You don’t know how many times I saw my Mom in a crossfire because she stood up for justice. When someone, especially fake people, did wrong she had no issue calling them out. Her dear sister in law, who was cheated on by her brother, was one of her best friends. She didn’t mind reminding him about his act of injustice to his wife and family. No there was no family coddling. She called a spade a spade.

I also recall a time that the only thing she said was through a message. “Is there a word in the dictionary to describe the character that you are?” All she got was blocked. No apology for the hurt. No apology for the deception. Just blocked.

My brother, who died of a drug overdose at 36, was also called out numerous times. “You come here, you live by my rules. Your sister is 10 years younger than you. If not, you’re out.” He was out more than in. She wouldn’t tolerate his drug abuse ruining anyone’s life…..but hers.

She also stood up for him numerous times where she felt he was treated unjustly.

My Mom was Honest

My Mom didn’t hesitate for one moment to tell you what she thought. “Tell us what you really think, Pat.” is something I heard from many people. One thing though, she never encouraged my kids, my brother’s kids, or her nieces’ and nephews of divorce to disassociate from a parent. She was mad, no she was furious, but it was simply none of her business. She had a hard time getting over things, but from what I see, that’s a hometown trait.

My Mother wasn’t a Narcissist

My Mom certainly had narcissistic traits, as we all do, especially in times of sorrow. She would never ever call someone crazy if she caused the harm that made them crazy. She would never allow my Brother to ignorantly and selfishly call someone names if he caused emotional harm to them.

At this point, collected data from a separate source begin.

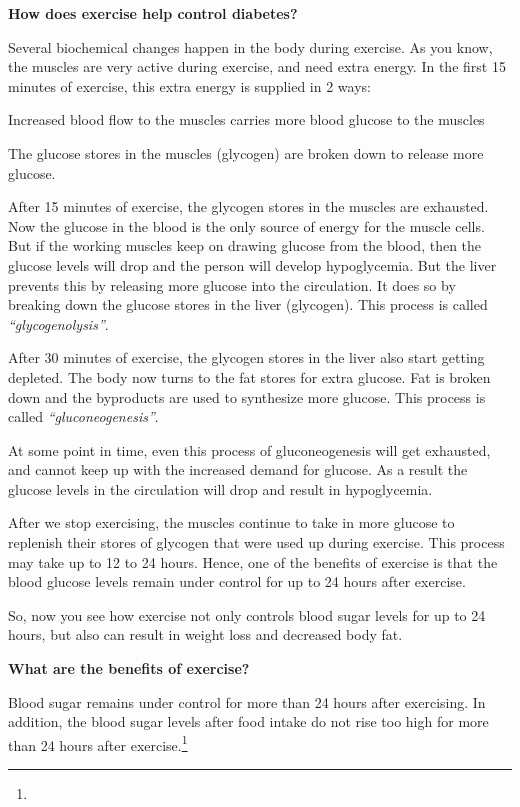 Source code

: 
\textbf{How does exercise help control diabetes?}

Several biochemical changes happen in the body during exercise. As you know, the muscles are very active during exercise, and need extra energy. In the first 15 minutes of exercise, this extra energy is supplied in 2 ways:

\item Increased blood flow to the muscles carries more blood glucose to the muscles

 \item The glucose stores in the muscles (glycogen) are broken down to release more glucose.

After 15 minutes of exercise, the glycogen stores in the muscles are exhausted. Now the glucose in the blood is the only source of energy for the muscle cells. But if the working muscles keep on drawing glucose from the blood, then the glucose levels will drop and the person will develop hypoglycemia. But the liver prevents this by releasing more glucose into the circulation. It does so by breaking down the glucose stores in the liver (glycogen). This process is called \textit{“glycogenolysis”}.

After 30 minutes of exercise, the glycogen stores in the liver also start getting depleted. The body now turns to the fat stores for extra glucose. Fat is broken down and the byproducts are used to synthesize more glucose. This process is called \textit{“gluconeogenesis”}.

At some point in time, even this process of gluconeogenesis will get exhausted, and cannot keep up with the increased demand for glucose. As a result the glucose levels in the circulation will drop and result in hypoglycemia.

After we stop exercising, the muscles continue to take in more glucose to replenish their stores of glycogen that were used up during exercise. This process may take up to 12 to 24 hours. Hence, one of the benefits of exercise is that the blood glucose levels remain under control for up to 24 hours after exercise.

So, now you see how exercise not only controls blood sugar levels for up to 24 hours, but also can result in weight loss and decreased body fat.

\textbf{What are the benefits of exercise?}

Blood sugar remains under control for more than 24 hours after exercising. In addition, the blood sugar levels after food intake do not rise too high for more than 24 hours after exercise.\footnote{}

She didn’t like to say I’m sorry ever in words, but she sure showed it in her actions. Her love language was service. You knew she loved you when she gave, helped, or tried to solve a problem that you were struggling with.

I know my Mom was many things to many people. My Mom kept her circle tight, and boy were they all close when she moved up here. They were even closer as her imminent death approached. With that love, I gained new friends. Mom was a gem. A little rough, a little grumpy, a little fiesty, sometimes a little crazy, but she was just the type of person I want in my life again; A little bundle of honesty, sass, and loyalty.

Now that’s a person we can all applaud. RIP Mom. I love you and so proud that I’m “just like you.”